*WORK INSTRUCTION*
Look through the entries below and extract exactly the lines from the one containing "management | 2025-07-04 |" through the one containing "## **5.3 Framework Compliance**", ends included.

━━━━━ MATERIAL SHOWN ━━━━━

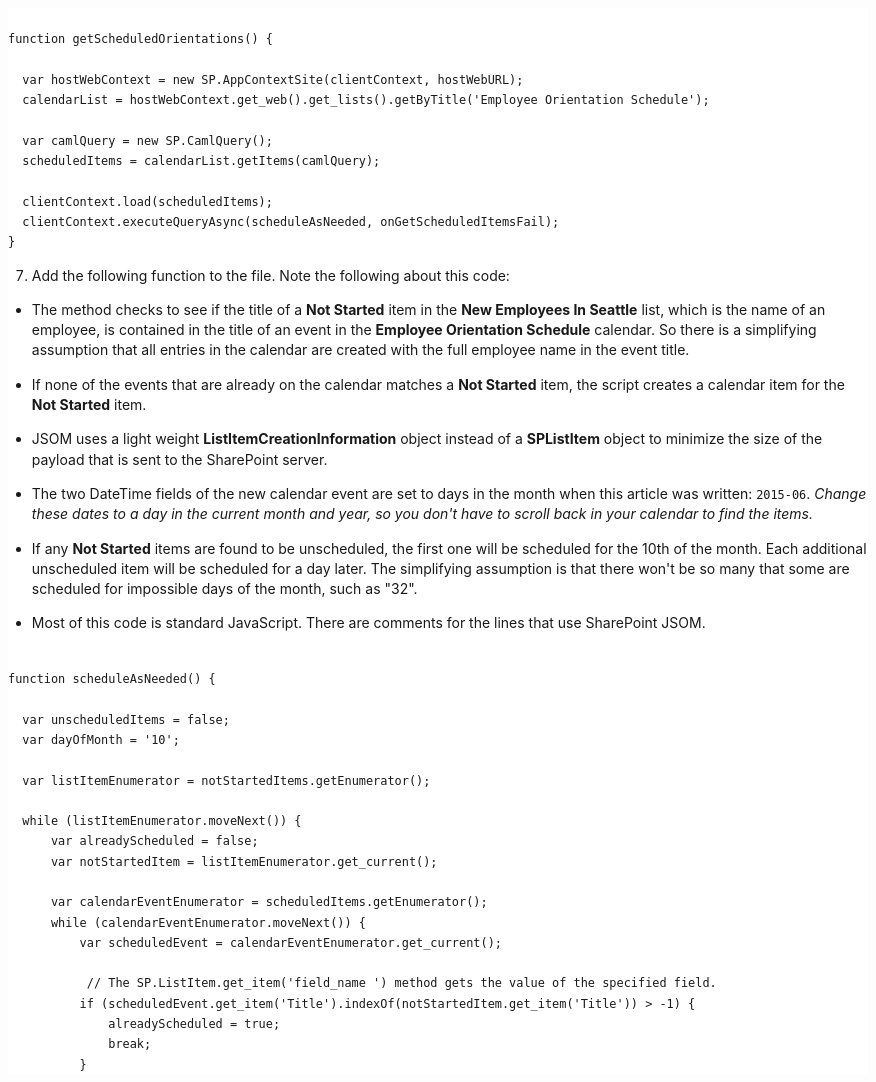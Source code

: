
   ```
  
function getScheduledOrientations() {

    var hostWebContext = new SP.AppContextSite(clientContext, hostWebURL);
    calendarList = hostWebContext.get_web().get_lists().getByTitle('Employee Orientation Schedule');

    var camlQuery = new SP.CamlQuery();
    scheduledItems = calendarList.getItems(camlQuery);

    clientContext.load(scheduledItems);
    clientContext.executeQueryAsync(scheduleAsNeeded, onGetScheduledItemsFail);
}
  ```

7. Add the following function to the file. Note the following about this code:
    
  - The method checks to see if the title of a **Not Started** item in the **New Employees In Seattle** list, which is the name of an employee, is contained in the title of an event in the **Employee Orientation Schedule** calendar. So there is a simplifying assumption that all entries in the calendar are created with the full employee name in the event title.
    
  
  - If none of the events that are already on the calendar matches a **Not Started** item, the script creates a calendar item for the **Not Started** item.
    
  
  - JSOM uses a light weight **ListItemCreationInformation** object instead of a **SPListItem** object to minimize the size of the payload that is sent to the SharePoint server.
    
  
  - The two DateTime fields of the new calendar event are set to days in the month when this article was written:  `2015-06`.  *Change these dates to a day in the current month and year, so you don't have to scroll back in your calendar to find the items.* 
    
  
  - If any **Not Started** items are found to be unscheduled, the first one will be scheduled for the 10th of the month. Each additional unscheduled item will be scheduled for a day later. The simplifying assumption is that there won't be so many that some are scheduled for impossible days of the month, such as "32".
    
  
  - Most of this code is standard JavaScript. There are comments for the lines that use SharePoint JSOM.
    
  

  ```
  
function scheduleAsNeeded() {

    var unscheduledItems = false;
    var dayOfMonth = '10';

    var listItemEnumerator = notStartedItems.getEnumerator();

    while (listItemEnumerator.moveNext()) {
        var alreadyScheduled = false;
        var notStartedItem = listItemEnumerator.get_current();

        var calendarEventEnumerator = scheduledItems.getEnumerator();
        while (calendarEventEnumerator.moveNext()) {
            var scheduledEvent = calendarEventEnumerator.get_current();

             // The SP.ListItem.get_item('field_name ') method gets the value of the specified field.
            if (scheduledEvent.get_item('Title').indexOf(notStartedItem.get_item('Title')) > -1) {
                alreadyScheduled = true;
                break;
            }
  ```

━━━━━
━━━━━ MATERIAL SHOWN ━━━━━

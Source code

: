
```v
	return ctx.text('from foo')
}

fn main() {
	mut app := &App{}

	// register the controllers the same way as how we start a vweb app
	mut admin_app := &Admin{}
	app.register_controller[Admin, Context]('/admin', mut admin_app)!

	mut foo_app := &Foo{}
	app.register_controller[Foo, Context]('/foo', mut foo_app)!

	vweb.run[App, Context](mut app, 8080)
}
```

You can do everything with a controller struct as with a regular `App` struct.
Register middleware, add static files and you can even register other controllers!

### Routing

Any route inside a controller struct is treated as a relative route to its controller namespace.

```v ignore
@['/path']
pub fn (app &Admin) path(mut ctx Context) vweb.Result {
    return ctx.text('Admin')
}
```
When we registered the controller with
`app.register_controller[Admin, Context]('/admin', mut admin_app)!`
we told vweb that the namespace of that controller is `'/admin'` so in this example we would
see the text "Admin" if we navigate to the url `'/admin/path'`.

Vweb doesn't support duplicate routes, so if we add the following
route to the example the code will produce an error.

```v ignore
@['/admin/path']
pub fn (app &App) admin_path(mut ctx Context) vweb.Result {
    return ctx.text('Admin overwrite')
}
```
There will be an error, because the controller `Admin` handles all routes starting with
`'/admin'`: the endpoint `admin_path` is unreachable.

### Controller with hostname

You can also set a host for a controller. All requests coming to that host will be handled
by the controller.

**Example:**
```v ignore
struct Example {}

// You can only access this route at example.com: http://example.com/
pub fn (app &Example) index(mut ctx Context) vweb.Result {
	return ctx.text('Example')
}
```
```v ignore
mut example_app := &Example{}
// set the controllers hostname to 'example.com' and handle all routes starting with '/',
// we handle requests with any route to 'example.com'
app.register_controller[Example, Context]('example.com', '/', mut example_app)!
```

━━━━━
━━━━━ MATERIAL SHOWN ━━━━━

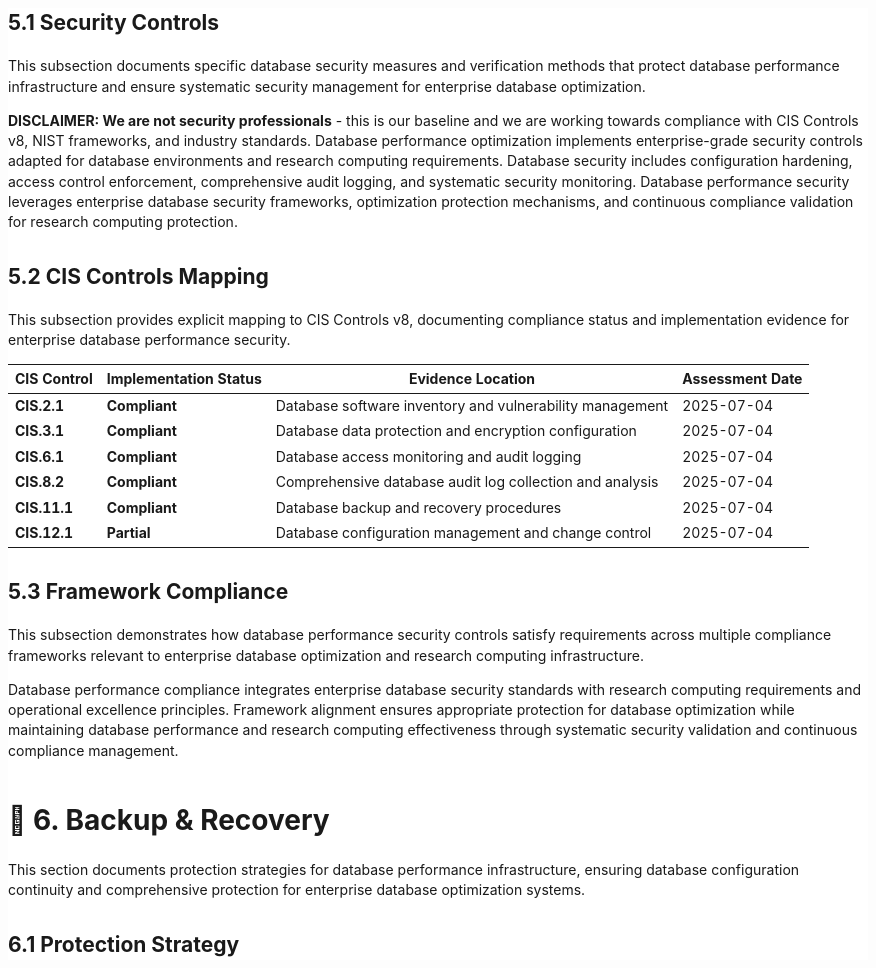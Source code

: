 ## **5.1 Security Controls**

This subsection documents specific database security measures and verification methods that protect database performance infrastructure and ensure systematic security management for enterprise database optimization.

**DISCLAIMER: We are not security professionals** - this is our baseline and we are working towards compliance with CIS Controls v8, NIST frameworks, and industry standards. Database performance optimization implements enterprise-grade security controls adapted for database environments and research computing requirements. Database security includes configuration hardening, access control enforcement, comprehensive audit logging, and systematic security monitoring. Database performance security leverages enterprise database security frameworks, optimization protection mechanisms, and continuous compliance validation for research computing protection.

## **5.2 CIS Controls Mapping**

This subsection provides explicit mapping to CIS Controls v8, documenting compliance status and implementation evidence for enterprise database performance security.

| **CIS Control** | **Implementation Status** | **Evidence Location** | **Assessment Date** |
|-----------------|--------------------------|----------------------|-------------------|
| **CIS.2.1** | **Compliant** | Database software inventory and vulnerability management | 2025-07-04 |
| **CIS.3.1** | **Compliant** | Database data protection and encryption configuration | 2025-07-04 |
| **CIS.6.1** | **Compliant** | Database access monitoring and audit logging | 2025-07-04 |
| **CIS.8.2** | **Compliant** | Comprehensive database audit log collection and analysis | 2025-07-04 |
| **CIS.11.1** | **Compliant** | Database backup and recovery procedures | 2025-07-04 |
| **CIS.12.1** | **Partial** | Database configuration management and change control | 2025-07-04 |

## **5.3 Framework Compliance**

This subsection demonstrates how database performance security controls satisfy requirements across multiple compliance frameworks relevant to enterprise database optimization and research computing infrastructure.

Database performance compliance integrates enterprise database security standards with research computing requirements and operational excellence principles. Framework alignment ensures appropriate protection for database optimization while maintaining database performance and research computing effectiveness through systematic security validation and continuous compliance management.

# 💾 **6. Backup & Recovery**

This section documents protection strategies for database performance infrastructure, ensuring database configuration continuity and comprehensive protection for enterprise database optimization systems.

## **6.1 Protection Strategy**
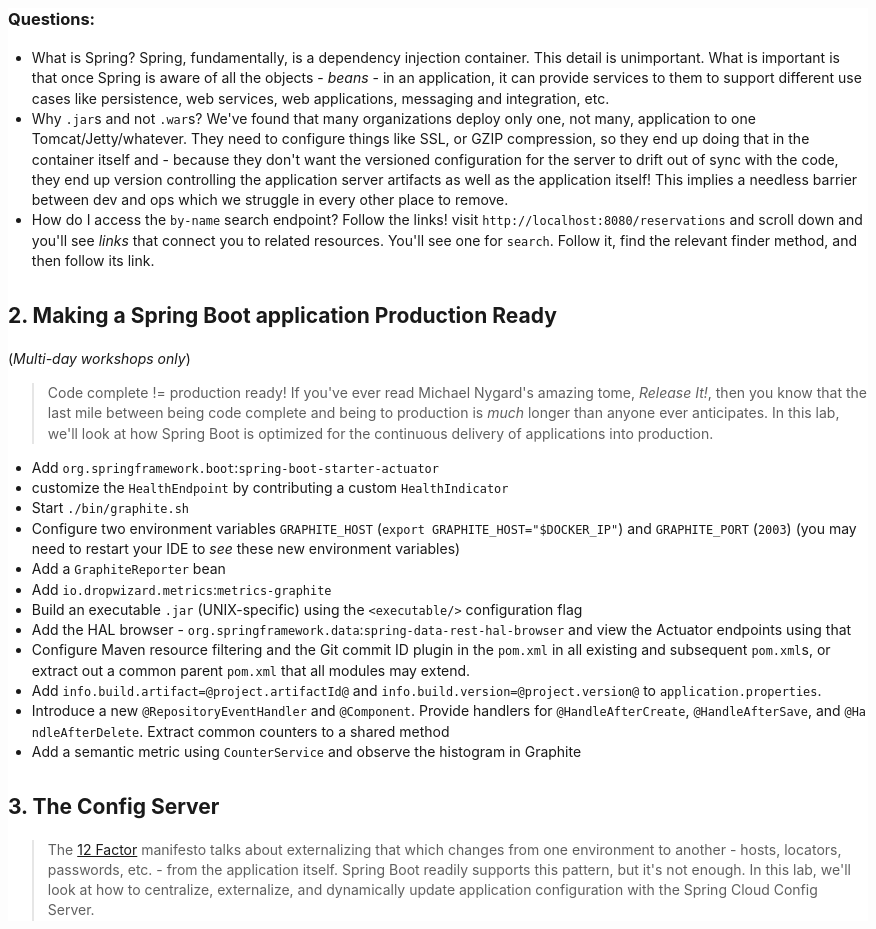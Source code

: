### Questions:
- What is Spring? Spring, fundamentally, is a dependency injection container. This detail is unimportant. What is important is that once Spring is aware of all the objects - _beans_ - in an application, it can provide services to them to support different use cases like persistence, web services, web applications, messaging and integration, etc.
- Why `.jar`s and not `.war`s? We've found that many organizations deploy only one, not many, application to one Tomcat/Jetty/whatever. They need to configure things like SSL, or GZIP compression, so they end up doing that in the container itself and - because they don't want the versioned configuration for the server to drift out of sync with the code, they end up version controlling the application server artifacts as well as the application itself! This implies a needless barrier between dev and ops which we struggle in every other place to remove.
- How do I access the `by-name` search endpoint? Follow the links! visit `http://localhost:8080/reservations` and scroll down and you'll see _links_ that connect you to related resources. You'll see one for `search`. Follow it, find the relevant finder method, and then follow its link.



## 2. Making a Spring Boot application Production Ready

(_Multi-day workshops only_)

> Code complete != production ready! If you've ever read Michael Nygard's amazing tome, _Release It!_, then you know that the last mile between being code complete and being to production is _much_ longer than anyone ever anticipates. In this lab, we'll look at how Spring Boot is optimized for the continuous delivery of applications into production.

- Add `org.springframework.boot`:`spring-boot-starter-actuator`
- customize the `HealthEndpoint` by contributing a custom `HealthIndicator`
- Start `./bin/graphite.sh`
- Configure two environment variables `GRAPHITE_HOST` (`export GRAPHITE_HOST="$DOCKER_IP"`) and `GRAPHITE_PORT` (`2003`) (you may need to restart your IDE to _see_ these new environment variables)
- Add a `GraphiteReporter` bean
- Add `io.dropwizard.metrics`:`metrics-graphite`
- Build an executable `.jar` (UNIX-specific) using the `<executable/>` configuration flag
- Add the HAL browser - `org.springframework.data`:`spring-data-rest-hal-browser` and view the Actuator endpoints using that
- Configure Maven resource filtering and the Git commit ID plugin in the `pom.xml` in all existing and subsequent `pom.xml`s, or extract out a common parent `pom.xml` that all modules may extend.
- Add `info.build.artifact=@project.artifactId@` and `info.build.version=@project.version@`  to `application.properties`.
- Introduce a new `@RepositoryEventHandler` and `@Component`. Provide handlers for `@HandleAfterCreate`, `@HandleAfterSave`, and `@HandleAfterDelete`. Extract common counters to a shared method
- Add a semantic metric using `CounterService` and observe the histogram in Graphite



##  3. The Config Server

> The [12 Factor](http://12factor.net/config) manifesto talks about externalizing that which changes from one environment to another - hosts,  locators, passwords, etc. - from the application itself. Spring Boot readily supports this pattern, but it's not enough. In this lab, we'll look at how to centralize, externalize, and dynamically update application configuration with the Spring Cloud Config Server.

━━━━━

*SOLUTION TO THIS EXERCISE*
| **CIS.2.1** | **Compliant** | Database software inventory and vulnerability management | 2025-07-04 |
| **CIS.3.1** | **Compliant** | Database data protection and encryption configuration | 2025-07-04 |
| **CIS.6.1** | **Compliant** | Database access monitoring and audit logging | 2025-07-04 |
| **CIS.8.2** | **Compliant** | Comprehensive database audit log collection and analysis | 2025-07-04 |
| **CIS.11.1** | **Compliant** | Database backup and recovery procedures | 2025-07-04 |
| **CIS.12.1** | **Partial** | Database configuration management and change control | 2025-07-04 |

## **5.3 Framework Compliance**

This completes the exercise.